So weit, so gut – das alles ist nicht neu. Doch scheint es im Mobilitätssektor um ein Vielfaches schwieriger zu sein als in anderen Branchen, notwendige Daten zugänglich zu machen. In vielen Industrien bestimmen Daten nicht erst seit gestern darüber, was wir wo wie zu welchem Preis kaufen – und unzählige Konsumenten machen mit. Dabei geht es uns Mobilitätsprovidern im Unterschied zu Playern wie Amazon nicht einmal um die Nutzung von personifizierten Daten.

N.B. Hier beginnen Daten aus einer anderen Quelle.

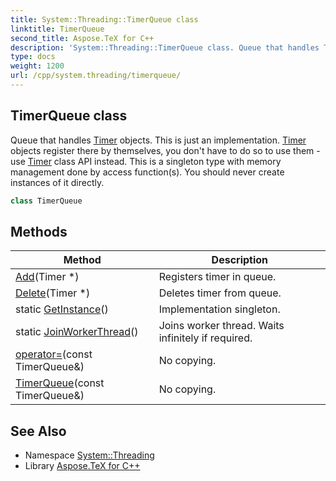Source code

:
 ```yaml
---
title: System::Threading::TimerQueue class
linktitle: TimerQueue
second_title: Aspose.TeX for C++
description: 'System::Threading::TimerQueue class. Queue that handles Timer objects. This is just an implementation. Timer objects register there by themselves, you don''t have to do so to use them - use Timer class API instead. This is a singleton type with memory management done by access function(s). You should never create instances of it directly in C++.'
type: docs
weight: 1200
url: /cpp/system.threading/timerqueue/
---
```

## TimerQueue class


Queue that handles [Timer](../timer/) objects. This is just an implementation. [Timer](../timer/) objects register there by themselves, you don't have to do so to use them - use [Timer](../timer/) class API instead. This is a singleton type with memory management done by access function(s). You should never create instances of it directly.

```cpp
class TimerQueue
```

## Methods

| Method | Description |
| --- | --- |
| [Add](./add/)(Timer *) | Registers timer in queue. |
| [Delete](./delete/)(Timer *) | Deletes timer from queue. |
| static [GetInstance](./getinstance/)() | Implementation singleton. |
| static [JoinWorkerThread](./joinworkerthread/)() | Joins worker thread. Waits infinitely if required. |
| [operator=](./operator=/)(const TimerQueue\&) | No copying. |
| [TimerQueue](./timerqueue/)(const TimerQueue\&) | No copying. |
## See Also

* Namespace [System::Threading](../)
* Library [Aspose.TeX for C++](../../)
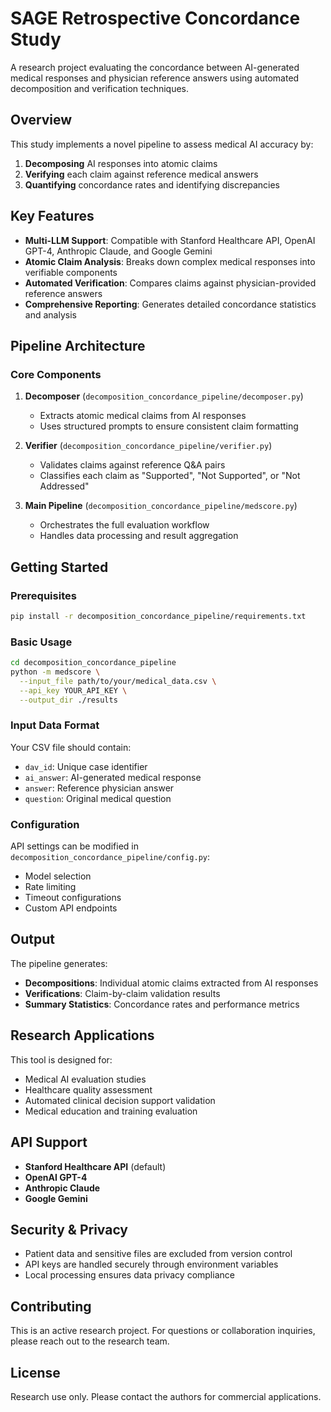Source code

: # SAGE Retrospective Concordance Study

A research project evaluating the concordance between AI-generated medical responses and physician reference answers using automated decomposition and verification techniques.

## Overview

This study implements a novel pipeline to assess medical AI accuracy by:
1. **Decomposing** AI responses into atomic claims
2. **Verifying** each claim against reference medical answers
3. **Quantifying** concordance rates and identifying discrepancies

## Key Features

- **Multi-LLM Support**: Compatible with Stanford Healthcare API, OpenAI GPT-4, Anthropic Claude, and Google Gemini
- **Atomic Claim Analysis**: Breaks down complex medical responses into verifiable components
- **Automated Verification**: Compares claims against physician-provided reference answers
- **Comprehensive Reporting**: Generates detailed concordance statistics and analysis

## Pipeline Architecture

### Core Components

1. **Decomposer** (`decomposition_concordance_pipeline/decomposer.py`)
   - Extracts atomic medical claims from AI responses
   - Uses structured prompts to ensure consistent claim formatting

2. **Verifier** (`decomposition_concordance_pipeline/verifier.py`)
   - Validates claims against reference Q&A pairs
   - Classifies each claim as "Supported", "Not Supported", or "Not Addressed"

3. **Main Pipeline** (`decomposition_concordance_pipeline/medscore.py`)
   - Orchestrates the full evaluation workflow
   - Handles data processing and result aggregation

## Getting Started

### Prerequisites

```bash
pip install -r decomposition_concordance_pipeline/requirements.txt
```

### Basic Usage

```bash
cd decomposition_concordance_pipeline
python -m medscore \
  --input_file path/to/your/medical_data.csv \
  --api_key YOUR_API_KEY \
  --output_dir ./results
```

### Input Data Format

Your CSV file should contain:
- `dav_id`: Unique case identifier
- `ai_answer`: AI-generated medical response
- `answer`: Reference physician answer
- `question`: Original medical question

### Configuration

API settings can be modified in `decomposition_concordance_pipeline/config.py`:
- Model selection
- Rate limiting
- Timeout configurations
- Custom API endpoints

## Output

The pipeline generates:
- **Decompositions**: Individual atomic claims extracted from AI responses
- **Verifications**: Claim-by-claim validation results
- **Summary Statistics**: Concordance rates and performance metrics

## Research Applications

This tool is designed for:
- Medical AI evaluation studies
- Healthcare quality assessment
- Automated clinical decision support validation
- Medical education and training evaluation

## API Support

- **Stanford Healthcare API** (default)
- **OpenAI GPT-4**
- **Anthropic Claude**
- **Google Gemini**

## Security & Privacy

- Patient data and sensitive files are excluded from version control
- API keys are handled securely through environment variables
- Local processing ensures data privacy compliance

## Contributing

This is an active research project. For questions or collaboration inquiries, please reach out to the research team.

## License

Research use only. Please contact the authors for commercial applications.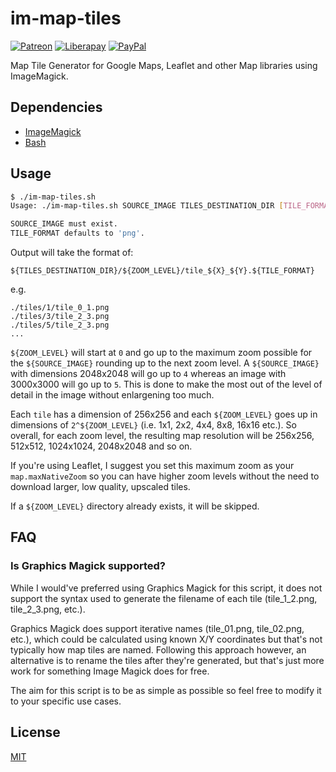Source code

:# im-map-tiles

[![Patreon](https://img.shields.io/badge/patreon-donate-f96854.svg)](https://www.patreon.com/jahed)
[![Liberapay](https://img.shields.io/badge/liberapay-donate-d9b113.svg)](https://liberapay.com/jahed)
[![PayPal](https://img.shields.io/badge/paypal-donate-009cde.svg)](https://paypal.me/jahed/5)

Map Tile Generator for Google Maps, Leaflet and other Map libraries using ImageMagick.

## Dependencies

- [ImageMagick](https://www.imagemagick.org)
- [Bash](https://en.wikipedia.org/wiki/Bash_%28Unix_shell%29)

## Usage

```sh
$ ./im-map-tiles.sh 
Usage: ./im-map-tiles.sh SOURCE_IMAGE TILES_DESTINATION_DIR [TILE_FORMAT]

SOURCE_IMAGE must exist.
TILE_FORMAT defaults to 'png'.
```

Output will take the format of:

```
${TILES_DESTINATION_DIR}/${ZOOM_LEVEL}/tile_${X}_${Y}.${TILE_FORMAT}
```

e.g.

```
./tiles/1/tile_0_1.png
./tiles/3/tile_2_3.png
./tiles/5/tile_2_3.png
...
```

`${ZOOM_LEVEL}` will start at `0` and go up to the maximum zoom possible for the `${SOURCE_IMAGE}` rounding up to the next zoom
level. A `${SOURCE_IMAGE}` with dimensions 2048x2048 will go up to `4` whereas an image with 3000x3000 will go up to `5`. This
is done to make the most out of the level of detail in the image without enlargening too much.

Each `tile` has a dimension of 256x256 and each `${ZOOM_LEVEL}` goes up in dimensions of `2^${ZOOM_LEVEL}` (i.e. 1x1, 2x2, 4x4,
8x8, 16x16 etc.). So overall, for each zoom level, the resulting map resolution will be 256x256, 512x512, 1024x1024, 2048x2048
and so on.

If you're using Leaflet, I suggest you set this maximum zoom as your `map.maxNativeZoom` so you can have higher zoom levels
without the need to download larger, low quality, upscaled tiles.

If a `${ZOOM_LEVEL}` directory already exists, it will be skipped.

## FAQ

### Is Graphics Magick supported?

While I would've preferred using Graphics Magick for this script, it does not support the syntax used to generate the filename of each tile (tile_1_2.png, tile_2_3.png, etc.).

Graphics Magick does support iterative names (tile_01.png, tile_02.png, etc.), which could be calculated using known X/Y coordinates but that's not typically how map tiles are named. Following this approach however, an alternative is to rename the tiles after they're generated, but that's just more work for something Image Magick does for free.

The aim for this script is to be as simple as possible so feel free to modify it to your specific use cases.

## License

[MIT](LICENSE)
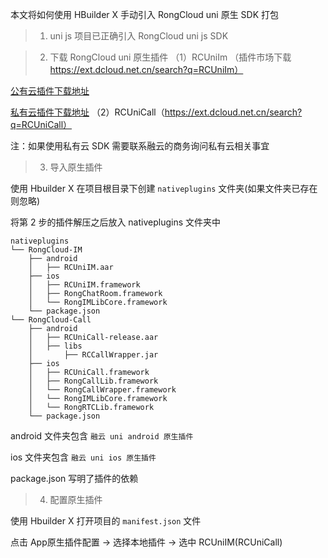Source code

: 本文将如何使用 HBuilder X 手动引入 RongCloud uni 原生 SDK 打包

> 1. uni js 项目已正确引入 RongCloud uni js SDK

> 2. 下载 RongCloud uni 原生插件
（1）RCUniIm （插件市场下载 https://ext.dcloud.net.cn/search?q=RCUniIm）

[公有云插件下载地址](https://downloads.rongcloud.cn/RongCloud_uniapp_IMLib_5.1.3.zip)

[私有云插件下载地址](https://downloads.rongcloud.cn/RongCloud_uniapp_IMLib_Private_5.1.3.zip)
（2）RCUniCall（https://ext.dcloud.net.cn/search?q=RCUniCall）

注：如果使用私有云 SDK 需要联系融云的商务询问私有云相关事宜

> 3. 导入原生插件

使用 Hbuilder X 在项目根目录下创建 `nativeplugins` 文件夹(如果文件夹已存在则忽略)

将第 2 步的插件解压之后放入 nativeplugins 文件夹中

```
nativeplugins
└── RongCloud-IM
    ├── android
    │   ├── RCUniIM.aar   
    ├── ios
    │   ├── RCUniIM.framework
    │   ├── RongChatRoom.framework
    │   └── RongIMLibCore.framework
    └── package.json
└── RongCloud-Call
    ├── android
    │   ├── RCUniCall-release.aar
    │   ├── libs
    │       ├── RCCallWrapper.jar
    ├── ios
    │   ├── RCUniCall.framework
    │   ├── RongCallLib.framework
    │   └── RongCallWrapper.framework
    │   └── RongIMLibCore.framework
    │   └── RongRTCLib.framework
    └── package.json
```

android 文件夹包含 `融云 uni android 原生插件`

ios 文件夹包含 `融云 uni ios 原生插件`

package.json 写明了插件的依赖

> 4. 配置原生插件

使用 Hbuilder X 打开项目的 `manifest.json` 文件

点击 App原生插件配置 -> 选择本地插件 -> 选中 RCUniIM(RCUniCall)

Vielmehr wollen wir aus der riesigen Menge
an Bewegungsdaten, die jeder von uns jeden Tag hinterlässt, intelligente
Rückschlüsse ziehen. Nur durch diese Verdichtung wird aus Rohdaten das Wissen gewonnen,
das es uns erlauben wird, unsere Städte und unser direktes Umfeld für uns alle besser
zu gestalten. Dann wird es sich auch lohnen, ländliche Gebiete weiter mit
organisiertem Personennahverkehr zu versorgen – nur nicht mehr nach Fahrplan,
sondern immer dann, wenn es einen wirklichen Bedarf gibt, also on Demand. In
Ballungszentren werden wir nicht unbedingt große Linienbusse losschicken, weil
es zu einem bestimmten Zeitpunkt einen punktuellen Bedarf gibt, sondern
kleinere, dadurch kosten- und verbrauchsgünstigere Einheiten. Oder wir werden
für eine ausreichende Anzahl von Mikromobilitätsmitteln sorgen.
Skandinavische Staaten machen vor, wie es geht
Die Nutzung von Mobilitätsdaten muss natürlich immer auf Basis der geltenden Datenschutzrichtlinien stattfinden. Niemand soll befürchten müssen, dass personenbezogene Daten in die falschen Hände geraten. Aber hier liegt auch nicht das Problem. Die Herausforderung ist vielmehr, dass neue Angebote nur auf Basis datengetriebener Aggregation entstehen werden. Diese Angebote sind darauf angewiesen, dass auch die Daten öffentlicher Verkehrsanbieter zugänglich gemacht und berechtigten Interessenten zur Verfügung gestellt werden.
Wie das funktionieren kann, lässt sich bereits in mehreren skandinavischen Ländern beobachten. Dort hat die Politik den Weg für datenbasierte Mobilitätsmodelle geebnet. Und die Ergebnisse sprechen für sich: Die Mobilitätslandschaft wurde vitalisiert und neue Angebote sind entstanden.
Die vor wenigen Tagen im Bundestag verabschiedete Novelle
des Personenbeförderungsgesetzes (PBefG) hat nun auch in Deutschland erste
Voraussetzungen zu einer Öffnung der Mobilitätssysteme geschaffen. Dienste wie
Ride-Pooling und -Sharing sind jetzt klarer reguliert und ermöglichen neuen
Kundengruppen den Umstieg auf nachhaltige Verkehrsmittel. Nach mehr als zwei
Jahren Diskussion ist dies aber nur ein kleiner Schritt in die richtige
Richtung. Wir brauchen eine Debatte um ein Mobilitätsdatengesetz. Und diese
darf nicht noch einmal zweieinhalb Jahre dauern. Denn das Recht auf
Datenzugriff muss schnellstmöglich ausgeweitet werden, der Gesetzgeber muss
Wettbewerb zulassen.
In Deutschland herrscht kein Mangel an Ideen zur Mobilität der Zukunft. Wenn alle Protagonisten ihrer Verantwortung nachkommen und ihren Beitrag zum Design der Mobilität der Zukunft leisten, dann wird hoffentlich meine fünfjährige Tochter eines Tages davon profitieren können.
Wie Mobilitätsdaten genutzt werden können, ist auch Thema beim heute startenden zweitägigen Online-Hackathon der Deutschen Telekom zum Thema Mobility unter dem Motto „Künstliche Intelligenz für Diversity-Teams“.